On 30 September 2020, India’s National Green Tribunal ordered a company that is part owned by the Adani Group to remove storage tanks for edible oils from a coastal zone in the country’s south-east. The National Green Tribunal is effectively India’s environment protection authority. It ordered the removal of the plant because it found that it had been established illegally. This story presents evidence of the ‘tweaking’ of environmental rules by the Indian government to enable the development to proceed, despite being incompatible with the area’s zoning and the associated risks to the adjacent marine environment.
The National Green Tribunal, in ordering the removal of tanks and pipeline, also fined the company the equivalent of AUD $50,000. It is not yet known whether the company will appeal the decision. (In India, the term ‘clearance’ means ‘approval’ when pertaining to planning procedures.)
Did the Modi government tweak environmental laws to facilitate an edible-oil firm – which is partly owned by business tycoon Gautam Adani – to obtain a mandatory approval in an illegal manner? India’s premier court in environmental litigations, the National Green Tribunal, has scrapped the clearance (approval) under rules that regulate activities along the country’s sea coasts.
In a judgment delivered on 30 September 2020, the National Green Tribunal directed the firm to dismantle structures that had been constructed, even before getting the clearance, along India’s south-east coast near the Ennore port in Chennai for transportation and storage of imported edible oil.
The project comprises a pipeline and a transit-storage terminal. The pipeline is over 4.5 kilometers in length – from the port to the storage terminal in Tondiarpet village in Chennai – and has a diameter of 25 cm. Five storage tanks with capacities of 1720 KL, 1442 KL, 1281KL, 855 KL and 7527 KL have been installed for handling and transit of edible oil at the transit terminal.
A penalty of nearly AUD $50,000 was also imposed upon the firm that is based in Chennai, the capital city of the southern state of Tamil Nadu. The clearance that was scrapped by the National Green Tribunal had been provided to the private firm in March last year after amending the Coastal Regulation Zone (CRZ) Notification, 2011.

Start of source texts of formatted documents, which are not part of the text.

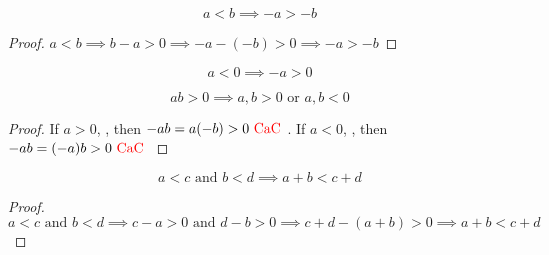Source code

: \documentclass{report}
\begin{document}
\begin{theorem}
\begin{equation}
a<b\implies -a>-b
\end{equation}
\end{theorem}
\begin{proof}
 $a<b\implies b-a>0\implies -a-(-b)>0\implies -a>-b$
\end{proof}
\begin{corollary}
\begin{equation}
a<0\implies -a>0
\end{equation}
\end{corollary}
\begin{theorem}
\begin{equation}
ab>0\implies a,b>0\text{ or }a,b<0
\end{equation}
\begin{proof}
  If $a>0$, , then $-ab=a(-b)>0\text{ \textcolor{red}{CaC} }$. If $a<0$, , then $-ab=(-a)b>0\text{ \textcolor{red}{CaC} }$
\end{proof}
\end{theorem}
\begin{theorem}
\begin{equation}
a<c\text{ and }b<d\implies a+b<c+d
\end{equation}
\end{theorem}
\begin{proof}
 $a<c\text{ and }b<d\implies c-a>0\text{ and }d-b>0\implies c+d-(a+b)>0\implies a+b<c+d$
\end{proof}
\end{document}
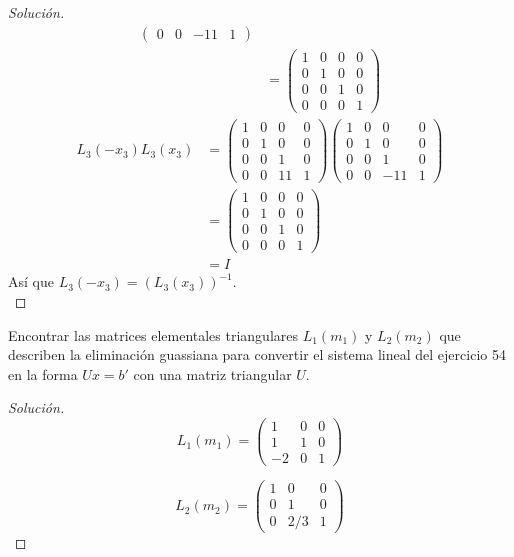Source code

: \documentclass[12pt]{book}
\newenvironment{solucion}
  {\renewcommand\qedsymbol{$\square$}\begin{proof}[Solución]}
  {\end{proof}}
\begin{document}
\begin{solucion}
\begin{align*}
\begin{pmatrix}
    0 & 0 & -11 & 1
    \end{pmatrix}\\[8pt]
    &=\begin{pmatrix}
    1 & 0 & 0 & 0\\
    0 & 1 & 0 & 0\\
    0 & 0 & 1 & 0\\
    0 & 0 & 0 & 1
    \end{pmatrix}
\end{align*}
\begin{align*}
    L_3(-x_3)L_3(x_3)&=\begin{pmatrix}
    1 & 0 & 0 & 0\\
    0 & 1 & 0 & 0\\
    0 & 0 & 1 & 0\\
    0 & 0 & 11 & 1
    \end{pmatrix}\begin{pmatrix}
    1 & 0 & 0 & 0\\
    0 & 1 & 0 & 0\\
    0 & 0 & 1 & 0\\
    0 & 0 & -11 & 1
    \end{pmatrix}\\[8pt]
    &=\begin{pmatrix}
    1 & 0 & 0 & 0\\
    0 & 1 & 0 & 0\\
    0 & 0 & 1 & 0\\
    0 & 0 & 0 & 1
    \end{pmatrix}\\
    &=I
\end{align*}
Así que $L_3(-x_3)=\left(L_3(x_3)\right)^{-1}$.\\
\end{solucion}

\eje Encontrar las matrices elementales triangulares $L_1(m_1)$ y $L_2(m_2)$ que describen la eliminación guassiana para convertir el sistema lineal del ejercicio 54 en la forma $Ux=b'$ con una matriz triangular $U$.

\begin{solucion}
\[L_1(m_1)=\begin{pmatrix}
1 & 0 & 0\\
1 & 1 & 0\\
-2 & 0 & 1
\end{pmatrix}\]

\[L_2(m_2)=\begin{pmatrix}
1 & 0 & 0\\
0 & 1 & 0\\
0 & 2/3 & 1
\end{pmatrix}\]
\end{solucion}
\end{document}
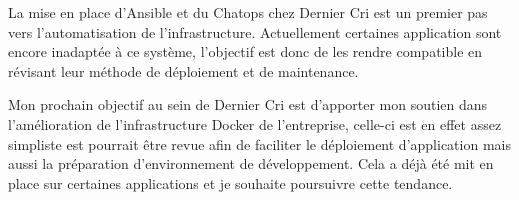 \documentclass[12pt,a4paper]{article}
\begin{document}
  La mise en place d'Ansible et du Chatops chez Dernier Cri est un premier
  pas vers l'automatisation de l'infrastructure. Actuellement certaines
  application sont encore inadaptée à ce système, l'objectif est donc de
  les rendre compatible en révisant leur méthode de déploiement et de
  maintenance.

  \bigskip

  Mon prochain objectif au sein de Dernier Cri est d'apporter mon soutien
  dans l'amélioration de l'infrastructure Docker de l'entreprise, celle-ci
  est en effet assez simpliste est pourrait être revue afin de faciliter
  le déploiement d'application mais aussi la préparation d'environnement
  de développement. Cela a déjà été mit en place sur certaines
  applications et je souhaite poursuivre cette tendance.
\end{document}
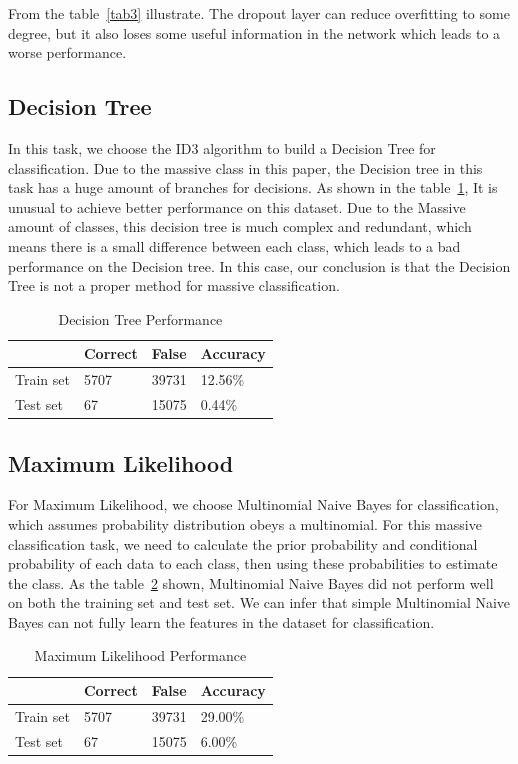 \documentclass[runningheads]{llncs}
\begin{document}
From the table~\ref{tab3} illustrate. The dropout layer can reduce overfitting to some degree, but it also loses some useful information in the network which leads to a worse performance.
\subsection{Decision Tree}
In this task, we choose the ID3 algorithm to build a Decision Tree for classification. Due to the massive class in this paper, the Decision tree in this task has a huge amount of branches for decisions. As shown in the table~\ref{tab4}, It is unusual to achieve better performance on this dataset. Due to the Massive amount of classes, this decision tree is much complex and redundant, which means there is a small difference between each class, which leads to a bad performance on the Decision tree. In this case, our conclusion is that the Decision Tree is not a proper method for massive classification.

\begin{table}
	\caption{Decision Tree Performance }\label{tab4}
	\begin{center}
		\begin{tabular}{|l|l|l|l|}
			\hline
			          & Correct & False & Accuracy\\
			\hline
			Train set &  5707  &   39731   & 12.56\% \\
			Test set  &  67    &   15075   & 0.44\%\\
			\hline
		\end{tabular}
	\end{center}
\end{table}

\subsection{Maximum Likelihood}
For Maximum Likelihood, we choose Multinomial Naive Bayes for classification, which assumes probability distribution obeys a multinomial. For this massive classification task, we need to calculate the prior probability and conditional probability of each data to each class, then using these probabilities to estimate the class. As the table~\ref{tab5} shown, Multinomial Naive Bayes did not perform well on both the training set and test set. We can infer that simple Multinomial Naive Bayes can not fully learn the features in the dataset for classification.

\begin{table}
	\caption{Maximum Likelihood Performance }\label{tab5}
	\begin{center}
		\begin{tabular}{|l|l|l|l|}
			\hline
			& Correct & False & Accuracy\\
			\hline
			Train set &  5707  &   39731   & 29.00\% \\
			Test set  &  67    &   15075   & 6.00\%\\
			\hline
		\end{tabular}
	\end{center}
\end{table}
\end{document}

The CRZ Notification, 2011, framed by India’s erstwhile Congress-led United Progressive Alliance (UPA) government, contains rules to regulate human activities, primarily those of a commercial and industrial nature, along the country’s 7500-kilometer coastline.
The firm in question, KTV Health Food Private Limited, is a 50:50 joint venture between Adani Wilmar Limited and the Chennai-based KTV Health Foods Private Limited India. In addition, documents obtained by the author detailing the corporate ownership of KTV indicate Adani Wilmar’s 50% holding in the company. Adani Wilmar is a joint venture between India’s Adani Group (the group’s patriarch, Gautam Adani, is a close associate of India’s Prime Minister Narendra Modi) and the Singapore-based agrobusiness Wilmar International. The group manufactures and markets ‘Fortune’, a leading brand of edible oil in India, apart from Rag vanaspati and palmolein. It sells more than a million tons of edible oils in India each year.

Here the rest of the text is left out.